Assignment:
Count the lines below that hold the word "cities" and say how many, with no other text.
(Material for this task begins)
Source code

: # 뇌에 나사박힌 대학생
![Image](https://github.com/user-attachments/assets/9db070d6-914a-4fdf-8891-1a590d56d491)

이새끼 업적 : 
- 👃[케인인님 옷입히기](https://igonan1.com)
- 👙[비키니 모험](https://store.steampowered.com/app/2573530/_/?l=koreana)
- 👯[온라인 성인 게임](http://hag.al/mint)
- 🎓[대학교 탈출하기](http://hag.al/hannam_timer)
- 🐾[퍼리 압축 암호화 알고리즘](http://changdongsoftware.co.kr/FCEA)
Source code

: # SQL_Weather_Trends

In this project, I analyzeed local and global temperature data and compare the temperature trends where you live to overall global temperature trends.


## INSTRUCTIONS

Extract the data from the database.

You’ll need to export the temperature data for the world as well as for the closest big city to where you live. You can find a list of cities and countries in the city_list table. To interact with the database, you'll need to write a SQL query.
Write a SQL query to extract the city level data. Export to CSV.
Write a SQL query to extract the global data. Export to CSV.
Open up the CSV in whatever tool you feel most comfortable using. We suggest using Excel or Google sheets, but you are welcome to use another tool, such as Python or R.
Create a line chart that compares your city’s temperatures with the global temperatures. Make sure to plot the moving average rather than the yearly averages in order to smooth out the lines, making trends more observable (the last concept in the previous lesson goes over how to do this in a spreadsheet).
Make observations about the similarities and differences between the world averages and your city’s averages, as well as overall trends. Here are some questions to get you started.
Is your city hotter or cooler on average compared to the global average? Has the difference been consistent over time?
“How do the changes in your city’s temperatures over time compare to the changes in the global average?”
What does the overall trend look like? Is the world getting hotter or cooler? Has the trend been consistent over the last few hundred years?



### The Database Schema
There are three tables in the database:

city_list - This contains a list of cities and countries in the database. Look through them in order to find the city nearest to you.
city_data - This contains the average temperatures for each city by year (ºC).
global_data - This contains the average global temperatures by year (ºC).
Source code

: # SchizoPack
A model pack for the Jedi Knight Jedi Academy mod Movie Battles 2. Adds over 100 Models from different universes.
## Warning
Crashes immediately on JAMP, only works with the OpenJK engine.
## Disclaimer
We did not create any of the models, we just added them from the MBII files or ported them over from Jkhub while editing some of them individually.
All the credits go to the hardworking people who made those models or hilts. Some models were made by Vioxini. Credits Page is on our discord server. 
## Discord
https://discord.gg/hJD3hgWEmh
(Material for this task ends)
Solution:
2